About

Shaden M. Tageldin is associate professor of cultural studies and comparative literature and Morse-Alumni Distinguished University Teaching Professor in the Department of Cultural Studies and Comparative Literature at the University of Minnesota. From 2014–2018, she was founding director of the African Studies Initiative, a Title VI African Studies National Resource Center funded by the U.S. Department of Education at the University of Minnesota, and from 2013–2015, director of graduate studies for the doctoral programs in Comparative Literature and in Comparative Studies in Discourse and Society as well as the interdepartmental graduate minor in Moving Image Studies. Tageldin is the recipient of a 2022–2023 Horace T. Morse–University of Minnesota Alumni Association Award for Outstanding Contributions to Undergraduate Education and a 2013–2014 Arthur “Red” Motley Exemplary Teaching Award from the College of Liberal Arts at the University of Minnesota.

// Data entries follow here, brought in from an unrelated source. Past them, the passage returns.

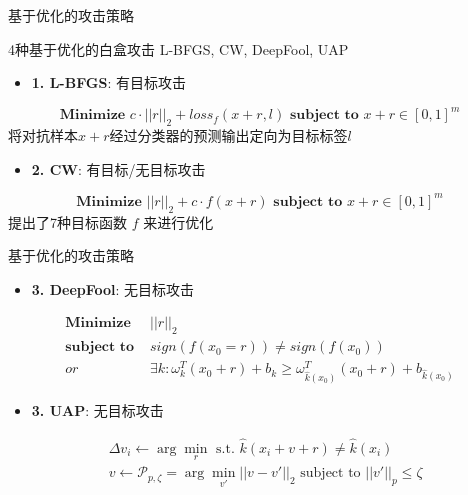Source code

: \begin{frame}{基于优化的攻击策略}

    4种基于优化的白盒攻击 L-BFGS, CW, DeepFool, UAP
    \begin{itemize}
        \item \textbf{1. L-BFGS}: 有目标攻击
    \end{itemize}
    \begin{equation}
        \textbf{Minimize } c \cdot ||r||_2 + loss_f(x+r,l) \textbf{ subject to } x+r \in [0,1]^m
    \end{equation}
    将对抗样本$x+r$经过分类器的预测输出定向为目标标签$l$

    \begin{itemize}
        \item \textbf{2. CW}: 有目标/无目标攻击
    \end{itemize}  
    \begin{equation}
        \textbf{Minimize } ||r||_2 + c \cdot f(x+r) \textbf{ subject to } x+r \in [0,1]^m
    \end{equation}
    提出了7种目标函数 $f$ 来进行优化

    
\end{frame}

\begin{frame}{基于优化的攻击策略}
    \begin{itemize}
        \item \textbf{3. DeepFool}: 无目标攻击
    \end{itemize}    
    \begin{equation}
        \begin{aligned}
            \textbf{Minimize }  & ||r||_2 \\
            \textbf{subject to }& sign(f(x_0=r))\neq sign(f(x_0)) \\
            or                  & \exists k:\omega_k^T(x_0+r)+b_k \geq \omega_{\hat{k}(x_0)}^T(x_0+r)+b_{\hat{k}(x_0)}
        \end{aligned}
    \end{equation}



    \begin{itemize}
        \item \textbf{3. UAP}: 无目标攻击
    \end{itemize}       
    \begin{equation}
        \begin{aligned}
            & \Delta v_i \leftarrow \arg\min\limits_{r} \text{ s.t. } \hat{k}(x_i+v+r)\neq \hat{k}(x_i) \\
            & v \leftarrow \mathcal{P}_{p,\zeta}=\arg\min\limits_{v'} ||v-v'||_2 \text{ subject to } ||v'||_p\leq \zeta
        \end{aligned}
    \end{equation}
\end{frame}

Tageldin earned her PhD in comparative literature from the University of California, Berkeley. Her book, Disarming Words: Empire and the Seductions of Translation in Egypt (University of California Press, 2011), was awarded the Honorable Mention for the 2013 Harry Levin Prize of the American Comparative Literature Association (ACLA), and her essay “Secularizing Islam: Carlyle, al-Sibāʿī, and the Translations of ‘Religion’ in British Egypt,” PMLA 126.1 (2011), the Interdisciplinary Nineteenth-Century Studies (INCS) Essay Prize.  Tageldin’s latest publication, “Hugo, Translated: The Measures of Modernity in Muḥammad Rūḥī al-Khālidī’s Poetics of Comparative Literature,” appears in PMLA 138.3 (May 2023), in a special issue on Translation; another essay, “Tarjamah: Negative Translation,” is forthcoming in PMLA 139.1 (January 2024) in a Theories and Methodologies special feature titled “An Arabic Theoretical Lexicon.”  Her recent publications include “World Literature, World War: Revisiting Tayeb Salih’s Season of Migration to the North,” in Vol. 5a of A Companion to World Literature, ed. B. Venkat Mani and Ken Seigneurie (John Wiley & Sons, 2020); “Abū Shādī, Tagore, and the Problem of World Literature at the Hinge of Afroeurasia,” in Journal of World Literature 4.3 (2019); “Beyond Latinity, Can the Vernacular Speak?”, in Comparative Literature 70.2 (2018); “Untranslatability,” in Futures of Comparative Literature: ACLA State of the Discipline Report, ed. Ursula K. Heise et al. (Routledge, 2017; revised from this version, published online in 2014); and translations of the work of Ḥasan al-ʿAṭṭār and ʿAlī Mubārak, in the Modern Language Association (MLA) volume The Arab Renaissance: A Bilingual Anthology of the Nahda, ed. Tarek El-Ariss (2018).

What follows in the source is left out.